■ Information shown

Content starts

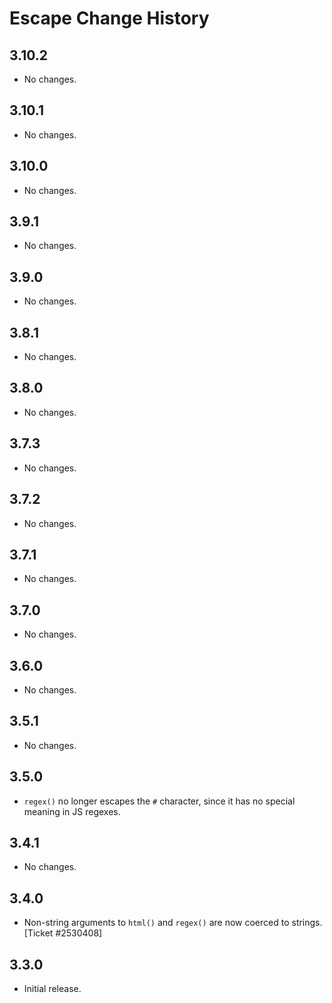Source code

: Escape Change History
=====================

3.10.2
------

* No changes.

3.10.1
------

* No changes.

3.10.0
------

* No changes.

3.9.1
-----

* No changes.

3.9.0
-----

* No changes.

3.8.1
-----

* No changes.

3.8.0
-----

* No changes.

3.7.3
-----

* No changes.

3.7.2
-----

* No changes.

3.7.1
-----

* No changes.

3.7.0
-----

* No changes.

3.6.0
-----

* No changes.

3.5.1
-----

* No changes.

3.5.0
-----

* `regex()` no longer escapes the `#` character, since it has no special meaning
  in JS regexes.


3.4.1
-----

* No changes.


3.4.0
-----

* Non-string arguments to `html()` and `regex()` are now coerced to strings.
  [Ticket #2530408]


3.3.0
-----

* Initial release.
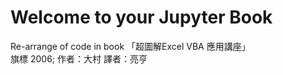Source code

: Welcome to your Jupyter Book
============================

Re-arrange of code in book 「超圖解Excel VBA 應用講座」  
旗標 2006; 作者：大村 譯者：亮亨  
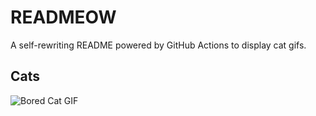 # READMEOW

A self-rewriting README powered by GitHub Actions to display cat gifs.

## Cats

![Bored Cat GIF](https://media1.giphy.com/media/v1.Y2lkPTlhY2QwMmRhcWt1MnRmMHJic2Q2YXNhN2UxcDVxMTl0bHVzaXNrN2YwcGUweDZkaiZlcD12MV9naWZzX3NlYXJjaCZjdD1n/mlvseq9yvZhba/200.gif)

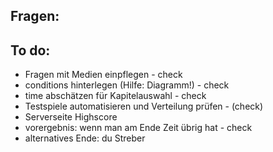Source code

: ## Fragen:

## To do:

-   Fragen mit Medien einpflegen - check
-   conditions hinterlegen (Hilfe: Diagramm!) - check
-   time abschätzen für Kapitelauswahl - check
-   Testspiele automatisieren und Verteilung prüfen - (check)
-   Serverseite Highscore
-   vorergebnis: wenn man am Ende Zeit übrig hat - check
-   alternatives Ende: du Streber
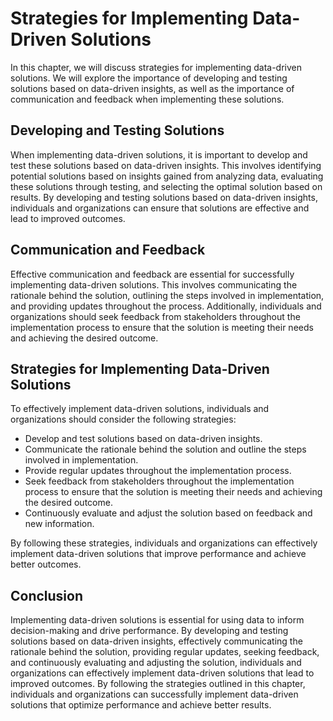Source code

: Strategies for Implementing Data-Driven Solutions
================================================================================================

In this chapter, we will discuss strategies for implementing data-driven solutions. We will explore the importance of developing and testing solutions based on data-driven insights, as well as the importance of communication and feedback when implementing these solutions.

Developing and Testing Solutions
--------------------------------

When implementing data-driven solutions, it is important to develop and test these solutions based on data-driven insights. This involves identifying potential solutions based on insights gained from analyzing data, evaluating these solutions through testing, and selecting the optimal solution based on results. By developing and testing solutions based on data-driven insights, individuals and organizations can ensure that solutions are effective and lead to improved outcomes.

Communication and Feedback
--------------------------

Effective communication and feedback are essential for successfully implementing data-driven solutions. This involves communicating the rationale behind the solution, outlining the steps involved in implementation, and providing updates throughout the process. Additionally, individuals and organizations should seek feedback from stakeholders throughout the implementation process to ensure that the solution is meeting their needs and achieving the desired outcome.

Strategies for Implementing Data-Driven Solutions
-------------------------------------------------

To effectively implement data-driven solutions, individuals and organizations should consider the following strategies:

* Develop and test solutions based on data-driven insights.
* Communicate the rationale behind the solution and outline the steps involved in implementation.
* Provide regular updates throughout the implementation process.
* Seek feedback from stakeholders throughout the implementation process to ensure that the solution is meeting their needs and achieving the desired outcome.
* Continuously evaluate and adjust the solution based on feedback and new information.

By following these strategies, individuals and organizations can effectively implement data-driven solutions that improve performance and achieve better outcomes.

Conclusion
----------

Implementing data-driven solutions is essential for using data to inform decision-making and drive performance. By developing and testing solutions based on data-driven insights, effectively communicating the rationale behind the solution, providing regular updates, seeking feedback, and continuously evaluating and adjusting the solution, individuals and organizations can effectively implement data-driven solutions that lead to improved outcomes. By following the strategies outlined in this chapter, individuals and organizations can successfully implement data-driven solutions that optimize performance and achieve better results.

Content ends

■ Instructions to follow
Go through the entries above and report every line in which the word "should" appears.

■ Solution below
Effective communication and feedback are essential for successfully implementing data-driven solutions. This involves communicating the rationale behind the solution, outlining the steps involved in implementation, and providing updates throughout the process. Additionally, individuals and organizations should seek feedback from stakeholders throughout the implementation process to ensure that the solution is meeting their needs and achieving the desired outcome.
To effectively implement data-driven solutions, individuals and organizations should consider the following strategies:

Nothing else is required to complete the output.